We combined Rxt estimates with landownership data to estimate the daily and cumulative abortion risk from each migrant and resident group occurring on private, BLM, USFWS, NPS, USFS, and state government lands across the three weather scenarios. We did not consider the distribution of livestock in these calculations. We then calculated these same metrics for areas with potential livestock grazing to quantify the potential for elk‐to‐livestock spillover risk on the landscape. We defined areas of potential livestock grazing as private ranchlands in Montana with ≥0.4 hectares of grazing area (http://svc.mt.gov/msl/mtcadastral; Proffitt et al., 2011), and federal (USFS, BLM) and state (Wildlife Management Area) grazing allotments in Montana when livestock were potentially present on the allotments during the risk period (hereafter grazing land; Table 1; see Appendix S4). We used turnout dates from BLM and USFS grazing records from 2014 (Wells et al., 2019) and state grazing records from 2017 to determine when livestock were present on federal and state allotments. We defined spillover risk as abortion risk on private ranchlands during the risk period or on allotments with turnout dates during the risk period (Table 1). Therefore, abortion risk on livestock allotments outside of turnout dates did not contribute to our estimate of spillover risk. Our comparisons of spillover risk between migratory tactics and among herds and weather scenarios relied on the assumption that livestock contact with infected foetuses and the risk of infection were positively correlated with abortion risk.

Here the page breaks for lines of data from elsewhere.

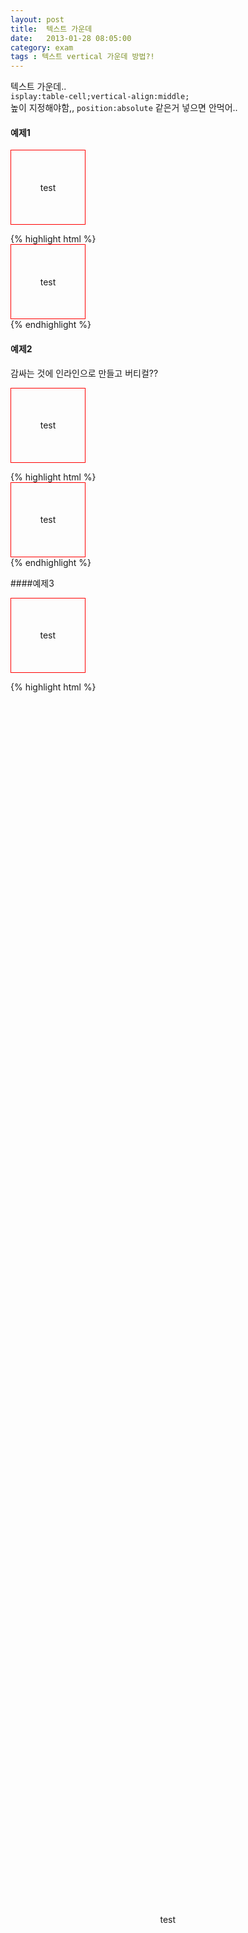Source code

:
 ```yaml
---
layout: post
title:  텍스트 가운데
date:   2013-01-28 08:05:00
category: exam
tags : 텍스트 vertical 가운데 방법?!
---
```


텍스트 가운데..  
`isplay:table-cell;vertical-align:middle;`  
높이 지정해야함,, `position:absolute` 같은거 넣으면 안먹어..  

#### 예제1
<div class="" style="width:118px;height:118px;border:1px solid red;display:table;text-align:center"><span style="display:table-cell;vertical-align:middle;">test</span></div>
<p></p>
{% highlight html %}
<div style="width:118px;height:118px;border:1px solid red;display:table;text-align:center"><span style="display:table-cell;vertical-align:middle;">test</span></div>
{% endhighlight %}


#### 예제2
감싸는 것에 인라인으로 만들고 버티컬??  
<div style="width:118px;height:118px;border:1px solid red;text-align:center"><span style="display:inline-block;vertical-align:middle">test</span><b style="display: inline-block;height: 100%;vertical-align: middle;"></b></div>
<p></p>
{% highlight html %}
<div style="width:118px;height:118px;border:1px solid red;text-align:center"><span style="display:inline-block;vertical-align:middle">test</span><b style="display: inline-block;height: 100%;vertical-align: middle;"></b></div>
{% endhighlight %}


####예제3
<div class="Center-Container is-Inline" style="width:118px;height:118px;border:1px solid red">
  <div class="Center-Block">test</div>
</div>
<p></p>

{% highlight html %}
<div class="Center-Container is-Inline">
  <div class="Center-Block">test</div>
</div>
{% endhighlight %}

{% highlight css %}
.Center-Container.is-Inline {
  text-align:center;overflow:auto;
  width:200px;height:200px;border:1px solid red
}
.Center-Container.is-Inline:after, 
.is-Inline .Center-Block {
  display: inline-block;
  vertical-align: middle;
}
.Center-Container.is-Inline:after {
  content: '';
  height: 100%;
  margin-left: -0.25em; /* To offset spacing. May vary by font */
}
.is-Inline .Center-Block {
  max-width: 99%; /* Prevents issues with long content causes the content block to be pushed to the top */
  /* max-width: calc(100% - 0.25em)*/ /* Only for IE9+ */ 
}
{% endhighlight %}
<style>
.Center-Container.is-Inline {text-align:center;overflow:auto;}
.Center-Container.is-Inline:after, .is-Inline .Center-Block {display: inline-block;vertical-align: middle;}
.Center-Container.is-Inline:after {content: '';height: 100%;margin-left: -0.25em; /* To offset spacing. May vary by font */}
.is-Inline .Center-Block {max-width: 99%; /* Prevents issues with long content causes the content block to be pushed to the top *//* max-width: calc(100% - 0.25em) /* Only for IE9+ */ }
</style>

We combined our estimates of the number of adult female elk in each group and spillover risk to calculate the average spillover risk per adult female elk (hereafter per‐capita spillover risk; Table 1). Collared elk from three migrant groups spent a portion of the risk period on BLM, USFS and private lands in Idaho where we did not have data on public and private grazing. To account for this in our estimate of per‐capita spillover risk, we reduced the estimated number of female elk from these groups by the daily predicted probability of group use that occurred in Idaho for each weather scenario. We conducted all analyses in program R version 3.3.1, using lme4 to fit GLMMs (R Development Core Team, 2016).

3. RESULTS

From our sample of 223 elk (280 elk‐years), we identified 152 migrants and 71 residents. We identified one fully resident herd, and seven herds with both migrant and resident individuals (Figure 2). We collected multiple years of data from 37 elk in five herds. Seven of these 37 elk switched migratory tactics between years, including 6 of 18 elk from the Paradise Valley herd and one of six from the Blacktail herd. As migrants departed from winter range, the density of elk declined for both migrant and resident groups (Figure 3).

FIGURE 2.

FIGURE 2

The estimated proportion of migrant and resident individuals in eight Greater Yellowstone Ecosystem elk herds. The number of collared elk (number of individual elk‐years) in each group is given at the top of the 95% binomial confidence intervals (black lines)

FIGURE 3.

FIGURE 3

Daily density estimates experienced by migrant and resident female elk from eight herds (arranged from most to least migratory) in the Greater Yellowstone Ecosystem during the risk period (15 February–30 June). Density estimates were derived from survey data collected during winter 2016 or 2017

Patterns of resource selection varied among herds and groups, but there was no clear distinction between selection patterns of migrant and resident elk groups within herds or among winter (15 February–31 March), spring (1 April–31 May) or summer (1 June–30 June) seasons (see Appendix S5: Figure S1). In general, both migrant and resident elk selected areas at moderate elevation and slope, with higher terrain position index (i.e. on ridges) and intermediate to high solar radiation. Furthermore, they typically avoided forested landcover, motorized roads and snow cover, showed variable responses to shrub landcover and selected agricultural landcover, intermediate values of daily NDVI (i.e. surrogate for phenology stage), and higher annual integrated NDVI (i.e. surrogate for biomass). The average r s of our migrant and resident RSFs from 10 repetitions of our fivefold cross‐validation procedure was 0.98 (range = 0.93–1.00) in winter, 0.99 (range = 0.95–1.00) in spring and 0.97 (range = 0.87–1.00) in summer, indicating strong predictive ability (see Appendix S5: Table S1).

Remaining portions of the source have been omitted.